Dans deux mois et demi (le 28 avril 2014), s’il n’y a aucune crise d’ici là, Enrico Letta aura duré déjà un an à la tête du gouvernement italien. C’est un exploit d’autant plus fort qu’il a dû faire face en automne à une crise politique importante.

Tous les ministres du Peuple de la liberté (parti de Berlusconi) avaient annoncé leur démission le 28 septembre 2013 pour ne pas assumer quelques mesures difficiles (dont la hausse de la TVA), ce qui signifiait la fin de la grande coalition et le retour aux urnes. Silvio Berlusconi n’avait cependant pas réussi à convaincre tous les collègues de son parti (au bord de la scission) et avait finalement renoncé à provoquer le renversement du gouvernement en revotant la confiance le 2 octobre 2013 (largement, 230 contre 70), après un discours dramatisant d’Enrico Letta.

C’est dans ce contexte parlementaire assez difficile que l’actuel Président du Conseil italien a pu montrer sa grande habileté politique. Issu de la (très) ancienne démocratie chrétienne italienne, responsable du Parti démocrate (formation de centre gauche), après avoir été le plus jeune ministre de l’histoire républicaine, Enrico Letta (47 ans) est en passe de devenir la nouvelle personnalité forte de la politique italienne voire européenne.

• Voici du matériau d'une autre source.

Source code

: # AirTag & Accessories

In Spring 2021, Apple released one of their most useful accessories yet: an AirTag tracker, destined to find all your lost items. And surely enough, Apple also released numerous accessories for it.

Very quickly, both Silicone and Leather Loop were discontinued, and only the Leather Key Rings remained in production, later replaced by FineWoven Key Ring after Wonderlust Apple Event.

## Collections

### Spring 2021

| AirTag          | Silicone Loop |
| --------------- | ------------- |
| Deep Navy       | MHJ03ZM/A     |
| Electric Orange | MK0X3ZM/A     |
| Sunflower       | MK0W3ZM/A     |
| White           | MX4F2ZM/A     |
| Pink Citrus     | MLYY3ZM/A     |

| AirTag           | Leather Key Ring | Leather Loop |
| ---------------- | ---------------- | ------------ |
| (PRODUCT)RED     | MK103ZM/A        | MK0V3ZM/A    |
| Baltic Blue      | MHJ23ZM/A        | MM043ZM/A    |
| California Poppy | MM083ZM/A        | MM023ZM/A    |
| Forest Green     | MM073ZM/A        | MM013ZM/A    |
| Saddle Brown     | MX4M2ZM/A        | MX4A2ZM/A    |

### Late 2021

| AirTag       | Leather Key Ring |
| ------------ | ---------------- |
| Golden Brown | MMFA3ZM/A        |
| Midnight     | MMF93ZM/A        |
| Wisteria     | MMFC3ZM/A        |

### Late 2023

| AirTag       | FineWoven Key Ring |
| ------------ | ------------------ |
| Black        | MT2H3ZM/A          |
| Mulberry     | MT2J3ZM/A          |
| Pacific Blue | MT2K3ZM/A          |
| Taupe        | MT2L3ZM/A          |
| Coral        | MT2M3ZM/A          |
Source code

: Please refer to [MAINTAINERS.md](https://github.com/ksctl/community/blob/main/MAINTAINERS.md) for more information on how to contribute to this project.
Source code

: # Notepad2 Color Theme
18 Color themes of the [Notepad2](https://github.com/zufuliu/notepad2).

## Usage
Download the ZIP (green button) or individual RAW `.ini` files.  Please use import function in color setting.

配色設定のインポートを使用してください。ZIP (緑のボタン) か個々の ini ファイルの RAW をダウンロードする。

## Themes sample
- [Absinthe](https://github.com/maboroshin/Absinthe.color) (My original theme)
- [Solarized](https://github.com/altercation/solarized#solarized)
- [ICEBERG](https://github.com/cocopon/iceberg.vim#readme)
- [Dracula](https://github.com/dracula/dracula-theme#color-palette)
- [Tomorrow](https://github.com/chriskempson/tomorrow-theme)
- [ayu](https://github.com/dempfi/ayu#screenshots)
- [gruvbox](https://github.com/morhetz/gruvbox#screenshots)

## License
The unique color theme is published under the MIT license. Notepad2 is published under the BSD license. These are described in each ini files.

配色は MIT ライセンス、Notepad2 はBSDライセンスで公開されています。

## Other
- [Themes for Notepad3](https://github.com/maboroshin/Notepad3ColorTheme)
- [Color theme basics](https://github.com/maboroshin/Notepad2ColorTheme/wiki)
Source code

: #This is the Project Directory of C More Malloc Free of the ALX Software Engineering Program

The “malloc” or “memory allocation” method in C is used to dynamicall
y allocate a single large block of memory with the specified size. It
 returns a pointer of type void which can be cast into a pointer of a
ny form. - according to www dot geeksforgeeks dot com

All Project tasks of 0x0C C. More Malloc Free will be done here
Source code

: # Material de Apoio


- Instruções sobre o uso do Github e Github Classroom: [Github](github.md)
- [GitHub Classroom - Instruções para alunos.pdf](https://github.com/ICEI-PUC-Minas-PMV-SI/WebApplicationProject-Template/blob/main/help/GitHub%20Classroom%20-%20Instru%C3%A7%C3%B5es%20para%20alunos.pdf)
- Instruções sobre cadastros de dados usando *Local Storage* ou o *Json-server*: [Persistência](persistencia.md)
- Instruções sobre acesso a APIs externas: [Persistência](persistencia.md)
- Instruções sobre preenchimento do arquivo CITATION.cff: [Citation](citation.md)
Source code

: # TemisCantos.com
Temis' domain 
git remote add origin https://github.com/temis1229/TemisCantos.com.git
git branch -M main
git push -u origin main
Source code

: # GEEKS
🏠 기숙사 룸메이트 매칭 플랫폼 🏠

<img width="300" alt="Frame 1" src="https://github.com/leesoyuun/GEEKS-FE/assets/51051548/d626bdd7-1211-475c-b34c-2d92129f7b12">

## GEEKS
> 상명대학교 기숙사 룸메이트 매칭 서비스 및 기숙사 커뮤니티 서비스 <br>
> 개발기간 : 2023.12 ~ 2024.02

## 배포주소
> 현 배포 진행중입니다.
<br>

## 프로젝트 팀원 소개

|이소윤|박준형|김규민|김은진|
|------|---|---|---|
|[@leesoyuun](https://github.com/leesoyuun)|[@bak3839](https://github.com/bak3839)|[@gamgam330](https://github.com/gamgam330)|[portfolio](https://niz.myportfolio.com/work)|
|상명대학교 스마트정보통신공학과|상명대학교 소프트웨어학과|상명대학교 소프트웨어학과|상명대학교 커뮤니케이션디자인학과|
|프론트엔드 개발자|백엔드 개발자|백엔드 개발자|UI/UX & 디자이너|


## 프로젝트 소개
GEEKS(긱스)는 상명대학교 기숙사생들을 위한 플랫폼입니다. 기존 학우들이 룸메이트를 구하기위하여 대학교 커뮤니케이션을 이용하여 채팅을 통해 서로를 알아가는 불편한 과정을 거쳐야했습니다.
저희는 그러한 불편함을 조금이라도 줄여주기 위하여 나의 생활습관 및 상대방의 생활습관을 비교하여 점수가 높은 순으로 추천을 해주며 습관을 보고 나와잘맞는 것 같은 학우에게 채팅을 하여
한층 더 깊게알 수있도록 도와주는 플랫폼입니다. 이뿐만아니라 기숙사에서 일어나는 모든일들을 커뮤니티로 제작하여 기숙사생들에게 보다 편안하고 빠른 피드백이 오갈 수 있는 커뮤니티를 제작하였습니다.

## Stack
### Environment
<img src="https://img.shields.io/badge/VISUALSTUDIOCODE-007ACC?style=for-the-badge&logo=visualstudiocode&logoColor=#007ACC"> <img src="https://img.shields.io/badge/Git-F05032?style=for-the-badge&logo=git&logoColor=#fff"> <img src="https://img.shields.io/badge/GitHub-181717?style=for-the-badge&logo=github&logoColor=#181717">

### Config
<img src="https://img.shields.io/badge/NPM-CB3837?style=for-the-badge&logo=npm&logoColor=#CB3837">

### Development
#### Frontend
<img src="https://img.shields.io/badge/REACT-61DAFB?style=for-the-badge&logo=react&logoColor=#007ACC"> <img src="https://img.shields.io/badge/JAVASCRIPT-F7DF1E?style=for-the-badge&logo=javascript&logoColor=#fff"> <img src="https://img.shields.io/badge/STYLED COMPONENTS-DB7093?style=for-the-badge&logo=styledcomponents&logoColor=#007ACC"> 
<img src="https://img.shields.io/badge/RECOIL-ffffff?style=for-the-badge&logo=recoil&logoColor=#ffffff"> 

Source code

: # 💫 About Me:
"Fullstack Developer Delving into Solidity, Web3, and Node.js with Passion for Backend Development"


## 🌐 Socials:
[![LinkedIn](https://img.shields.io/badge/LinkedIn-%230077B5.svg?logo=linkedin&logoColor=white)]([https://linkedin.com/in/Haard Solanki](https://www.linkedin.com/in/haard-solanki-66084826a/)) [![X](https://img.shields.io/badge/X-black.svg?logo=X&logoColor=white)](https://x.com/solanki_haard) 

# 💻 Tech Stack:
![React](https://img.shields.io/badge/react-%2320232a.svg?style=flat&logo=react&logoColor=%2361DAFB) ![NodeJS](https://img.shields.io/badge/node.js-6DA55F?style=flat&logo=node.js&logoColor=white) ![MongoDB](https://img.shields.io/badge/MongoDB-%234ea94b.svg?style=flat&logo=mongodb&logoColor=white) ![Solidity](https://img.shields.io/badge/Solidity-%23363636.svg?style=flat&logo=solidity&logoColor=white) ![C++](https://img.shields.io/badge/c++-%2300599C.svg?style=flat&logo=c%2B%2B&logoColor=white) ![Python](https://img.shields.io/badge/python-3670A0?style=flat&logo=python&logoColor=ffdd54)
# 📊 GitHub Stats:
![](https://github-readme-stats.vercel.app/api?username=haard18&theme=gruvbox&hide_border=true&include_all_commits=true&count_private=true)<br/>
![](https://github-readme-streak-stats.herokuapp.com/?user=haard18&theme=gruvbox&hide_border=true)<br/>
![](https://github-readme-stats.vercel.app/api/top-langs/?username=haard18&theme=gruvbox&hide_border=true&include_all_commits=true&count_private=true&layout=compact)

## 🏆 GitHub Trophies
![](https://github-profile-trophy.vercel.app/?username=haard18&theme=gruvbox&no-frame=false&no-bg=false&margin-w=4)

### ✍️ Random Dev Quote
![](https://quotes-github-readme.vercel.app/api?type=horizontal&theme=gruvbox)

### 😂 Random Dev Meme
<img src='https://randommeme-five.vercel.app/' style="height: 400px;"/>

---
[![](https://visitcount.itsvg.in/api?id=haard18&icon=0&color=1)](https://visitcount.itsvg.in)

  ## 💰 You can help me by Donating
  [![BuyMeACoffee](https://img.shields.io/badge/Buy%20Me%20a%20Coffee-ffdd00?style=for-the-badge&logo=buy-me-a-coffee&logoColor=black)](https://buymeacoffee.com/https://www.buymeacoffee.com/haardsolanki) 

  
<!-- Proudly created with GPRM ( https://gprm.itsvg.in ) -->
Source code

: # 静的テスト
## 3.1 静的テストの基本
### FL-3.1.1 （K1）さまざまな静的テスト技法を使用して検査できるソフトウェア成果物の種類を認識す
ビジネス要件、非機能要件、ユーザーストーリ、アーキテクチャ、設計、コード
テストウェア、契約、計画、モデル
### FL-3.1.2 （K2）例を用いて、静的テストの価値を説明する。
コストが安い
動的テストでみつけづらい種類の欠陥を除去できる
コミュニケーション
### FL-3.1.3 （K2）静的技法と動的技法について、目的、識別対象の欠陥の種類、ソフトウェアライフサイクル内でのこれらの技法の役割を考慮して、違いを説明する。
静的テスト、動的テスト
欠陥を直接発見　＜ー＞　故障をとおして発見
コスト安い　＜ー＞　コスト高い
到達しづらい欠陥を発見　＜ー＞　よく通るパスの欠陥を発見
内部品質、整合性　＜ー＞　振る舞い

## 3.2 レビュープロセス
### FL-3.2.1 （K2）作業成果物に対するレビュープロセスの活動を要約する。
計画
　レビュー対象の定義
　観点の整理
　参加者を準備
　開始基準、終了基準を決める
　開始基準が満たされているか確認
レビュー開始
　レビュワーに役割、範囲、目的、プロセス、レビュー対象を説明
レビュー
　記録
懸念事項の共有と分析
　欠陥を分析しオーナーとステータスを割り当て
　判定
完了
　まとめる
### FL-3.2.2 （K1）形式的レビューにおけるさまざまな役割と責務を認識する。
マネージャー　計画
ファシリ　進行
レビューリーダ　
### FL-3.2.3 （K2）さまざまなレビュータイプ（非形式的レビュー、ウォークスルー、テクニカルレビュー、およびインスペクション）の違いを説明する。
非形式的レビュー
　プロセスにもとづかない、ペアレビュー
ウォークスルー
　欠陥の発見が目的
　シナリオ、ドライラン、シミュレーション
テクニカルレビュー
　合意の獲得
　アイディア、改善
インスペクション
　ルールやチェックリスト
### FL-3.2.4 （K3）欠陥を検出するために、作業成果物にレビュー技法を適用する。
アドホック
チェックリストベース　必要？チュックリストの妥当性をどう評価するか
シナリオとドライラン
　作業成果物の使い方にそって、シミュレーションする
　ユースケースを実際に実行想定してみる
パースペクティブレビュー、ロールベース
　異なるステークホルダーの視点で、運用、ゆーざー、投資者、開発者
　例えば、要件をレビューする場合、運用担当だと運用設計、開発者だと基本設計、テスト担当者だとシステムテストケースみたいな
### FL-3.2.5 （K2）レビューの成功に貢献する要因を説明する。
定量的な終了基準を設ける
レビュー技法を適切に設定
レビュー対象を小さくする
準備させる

Colloque du 26 octobre 2013 à la Sorbonne

Le samedi 26 octobre 2013, j’étais allé à la rencontre d’Enrico Letta à la Sorbonne, pour l’écouter dans le cadre d’un colloque organisé par EuropaNova, dont il a présidé le comité scientifique.

EuropaNova est un club de réflexion ("think tank") créé et présidé par Guillaume Klossa en 2002 et qui souhaite promouvoir le débat public sur l’Europe ainsi que des programmes opérationnels visant à renforcer l’identité européenne. Ce club souhaite entre autres élargir le programme Erasmus et créer un fonds monétaire européen pour circonscrire les crises monétaires.

Le thème de la réflexion de cette première "Conférence Europa" portait sur les projets européens à redéfinir pour retrouver la croissance demain.

Enrico Letta fut accueilli par le Ministre français de l’Économie et des Finances Pierre Moscovici autour d’un aréopage de journalistes (essentiellement italiens) qui ont disparu en même temps à la fin du discours d’Enrico Letta (le pouvoir attire toujours les médias).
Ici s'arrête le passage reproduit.